Remember that optimal compression settings may vary depending on your specific data characteristics and usage patterns. We encourage you to experiment with different options using the provided code example to find the best configuration for your datasets.
import os
import hdf5plugin
import h5py
import time
from tqdm import tqdm
import matplotlib.pyplot as plt
from matplotlib.lines import Line2D
import json
import pandas as pd
import seaborn as sns
# set up parameters for tests
filters = {
'no_filter': dict(
filter_class={'chunks':(10000, 384)},
compression_opts_list=[None],
),
'zstd': dict(
filter_class=hdf5plugin.Zstd(),
compression_opts_list=[
(0,),
(3,),
(6,),
(9,),
],
),
'lz4': dict(
filter_class=hdf5plugin.LZ4(),
compression_opts_list=[
(0,),
(1e3,),
(1e6,),
],
),
'gzip': dict(
filter_class=dict(compression='gzip'),
compression_opts_list=[
1, 4, 9
]
),
'lzf': dict(
filter_class=dict(compression='lzf'),
compression_opts_list=[None,],
)
}
blosc_filters = ["blosclz", "lz4", "lz4hc", "zlib", "zstd"]
results = []
def test_filter(run_name, **kwargs):
"""Get write time, read time, and file size for a run."""
fname = f"{run_name}.h5"
with h5py.File(fname, mode="w") as file:
start = time.time()
file.create_dataset(**kwargs)
write_time = time.time() - start
file_size = os.stat(fname).st_size / 1e6
with h5py.File(fname, mode="r") as file:
start = time.time()
data = file['data'][:]
read_time = time.time() - start
return {
'name': run_name,
'write time (s)': write_time,
'file size (MB)': file_size,
'read time (s)': read_time,
}
def create_mini_palette(color, filter_, compression_opts_list):
"""Create palette of different shades of the same color for a given filter."""

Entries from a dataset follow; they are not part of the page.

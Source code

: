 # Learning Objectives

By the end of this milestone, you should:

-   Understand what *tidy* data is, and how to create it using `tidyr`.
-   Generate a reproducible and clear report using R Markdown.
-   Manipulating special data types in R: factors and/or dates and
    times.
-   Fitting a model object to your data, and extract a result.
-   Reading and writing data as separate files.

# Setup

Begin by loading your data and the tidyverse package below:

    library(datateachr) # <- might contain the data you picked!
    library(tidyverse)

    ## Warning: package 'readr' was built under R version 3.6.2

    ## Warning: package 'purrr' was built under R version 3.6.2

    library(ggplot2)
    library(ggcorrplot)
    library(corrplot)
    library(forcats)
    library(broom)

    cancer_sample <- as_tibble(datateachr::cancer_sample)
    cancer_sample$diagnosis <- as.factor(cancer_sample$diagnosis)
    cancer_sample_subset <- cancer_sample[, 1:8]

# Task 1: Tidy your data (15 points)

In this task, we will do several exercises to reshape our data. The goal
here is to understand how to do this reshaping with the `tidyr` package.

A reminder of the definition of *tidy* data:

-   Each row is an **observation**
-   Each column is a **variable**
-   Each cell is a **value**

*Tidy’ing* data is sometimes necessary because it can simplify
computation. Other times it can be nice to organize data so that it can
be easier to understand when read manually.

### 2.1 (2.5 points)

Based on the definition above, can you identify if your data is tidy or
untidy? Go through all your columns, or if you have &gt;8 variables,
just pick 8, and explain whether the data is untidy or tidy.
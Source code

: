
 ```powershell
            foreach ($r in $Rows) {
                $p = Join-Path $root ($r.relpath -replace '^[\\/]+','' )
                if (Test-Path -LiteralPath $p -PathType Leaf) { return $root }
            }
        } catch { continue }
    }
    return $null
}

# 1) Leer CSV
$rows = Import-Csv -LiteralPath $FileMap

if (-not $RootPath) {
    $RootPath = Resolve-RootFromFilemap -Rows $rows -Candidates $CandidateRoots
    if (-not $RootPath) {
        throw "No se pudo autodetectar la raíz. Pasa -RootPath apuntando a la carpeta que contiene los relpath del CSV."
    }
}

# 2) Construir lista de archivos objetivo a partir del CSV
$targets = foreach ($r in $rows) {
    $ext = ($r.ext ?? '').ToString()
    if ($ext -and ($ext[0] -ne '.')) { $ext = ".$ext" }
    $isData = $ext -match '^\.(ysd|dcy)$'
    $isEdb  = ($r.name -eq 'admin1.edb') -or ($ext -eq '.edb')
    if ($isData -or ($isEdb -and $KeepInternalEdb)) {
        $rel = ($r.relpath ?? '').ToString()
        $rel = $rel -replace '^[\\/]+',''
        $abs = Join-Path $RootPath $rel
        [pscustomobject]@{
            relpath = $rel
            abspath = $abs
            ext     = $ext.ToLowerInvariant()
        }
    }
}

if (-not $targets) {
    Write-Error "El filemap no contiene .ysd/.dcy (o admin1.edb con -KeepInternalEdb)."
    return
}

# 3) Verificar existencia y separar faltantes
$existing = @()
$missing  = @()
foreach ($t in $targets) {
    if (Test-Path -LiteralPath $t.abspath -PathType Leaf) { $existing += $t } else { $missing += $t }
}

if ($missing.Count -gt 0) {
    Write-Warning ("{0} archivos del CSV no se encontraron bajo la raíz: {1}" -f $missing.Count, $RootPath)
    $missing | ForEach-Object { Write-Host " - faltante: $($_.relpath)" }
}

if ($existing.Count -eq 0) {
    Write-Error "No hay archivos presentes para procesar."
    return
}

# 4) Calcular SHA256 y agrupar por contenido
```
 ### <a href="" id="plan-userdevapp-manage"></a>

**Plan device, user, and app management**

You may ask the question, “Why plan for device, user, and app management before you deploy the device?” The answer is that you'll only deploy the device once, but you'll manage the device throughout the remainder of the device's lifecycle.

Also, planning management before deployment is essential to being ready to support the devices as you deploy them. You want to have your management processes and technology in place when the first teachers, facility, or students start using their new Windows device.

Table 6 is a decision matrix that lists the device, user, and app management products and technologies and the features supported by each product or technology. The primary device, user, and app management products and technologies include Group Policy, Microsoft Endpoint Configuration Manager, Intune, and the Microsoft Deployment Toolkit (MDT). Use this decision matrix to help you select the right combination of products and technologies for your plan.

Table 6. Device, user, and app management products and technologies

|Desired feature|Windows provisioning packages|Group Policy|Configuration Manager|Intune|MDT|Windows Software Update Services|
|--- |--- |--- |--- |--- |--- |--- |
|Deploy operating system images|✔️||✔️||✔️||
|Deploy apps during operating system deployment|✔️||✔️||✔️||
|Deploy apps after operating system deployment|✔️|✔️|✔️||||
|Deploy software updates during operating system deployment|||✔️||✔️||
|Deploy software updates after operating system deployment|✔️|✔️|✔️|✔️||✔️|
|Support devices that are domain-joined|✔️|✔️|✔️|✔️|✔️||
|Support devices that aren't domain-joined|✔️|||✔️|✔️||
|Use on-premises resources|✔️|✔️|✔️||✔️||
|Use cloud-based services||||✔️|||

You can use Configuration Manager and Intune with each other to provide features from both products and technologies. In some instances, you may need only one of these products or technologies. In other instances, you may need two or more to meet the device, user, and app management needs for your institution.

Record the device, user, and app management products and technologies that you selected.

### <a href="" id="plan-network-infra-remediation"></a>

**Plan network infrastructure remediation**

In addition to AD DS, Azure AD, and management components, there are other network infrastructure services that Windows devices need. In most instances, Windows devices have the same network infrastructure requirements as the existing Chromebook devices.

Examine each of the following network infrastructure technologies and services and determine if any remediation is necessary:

mini_pallete = sns.light_palette(
color=color,
n_colors=len(compression_opts_list)+2)[2:]
for comp_opts, this_color in zip(compression_opts_list, mini_pallete):
palette.update({f"{filter_} {comp_opts}": this_color})
return palette
import lindi
# Load https://api.dandiarchive.org/api/assets/ac23d031-019a-4c07-854d-20a3647f3097/download/
local_cache = lindi.LocalCache()
file = lindi.LindiH5pyFile.from_lindi_file("https://lindi.neurosift.org/dandi/dandisets/000053/assets/ac23d031-019a-4c07-854d-20a3647f3097/nwb.lindi.json", local_cache=local_cache)
data = file['acquisition/ElectricalSeries/data'][:1000000]
print(f"{data.nbytes / 1e9} GB", flush=True)
## run filters
#test non-blosc filters
for filter_name, filter_dict in tqdm(list(filters.items()), desc='non-blosc'):
args = dict(
name="data",
data=data,
**filter_dict["filter_class"]
)
for compression_opts in filter_dict["compression_opts_list"]:
args.update(compression_opts=compression_opts)
run_name = f"{filter_name} {compression_opts}"
results.append(test_filter(run_name, **args))
# test blosc filters
for filter_name in tqdm(blosc_filters, desc='blosc'):
for level in range(1, 10, 2):
args=dict(
name="data",
data=data,
**hdf5plugin.Blosc(cname=filter_name, clevel=level, shuffle=0)
)
run_name = f"blosc {filter_name} {level}"
try:
results.append(test_filter(run_name, **args))
except Exception as e:
print(f"Error occurred for {run_name}: {e}")
df = pd.DataFrame(results)
# Calculate compression ratio (original size / compressed size)
original_size_mb = data.nbytes / 1e6
df['compression ratio'] = original_size_mb / df['file size (MB)']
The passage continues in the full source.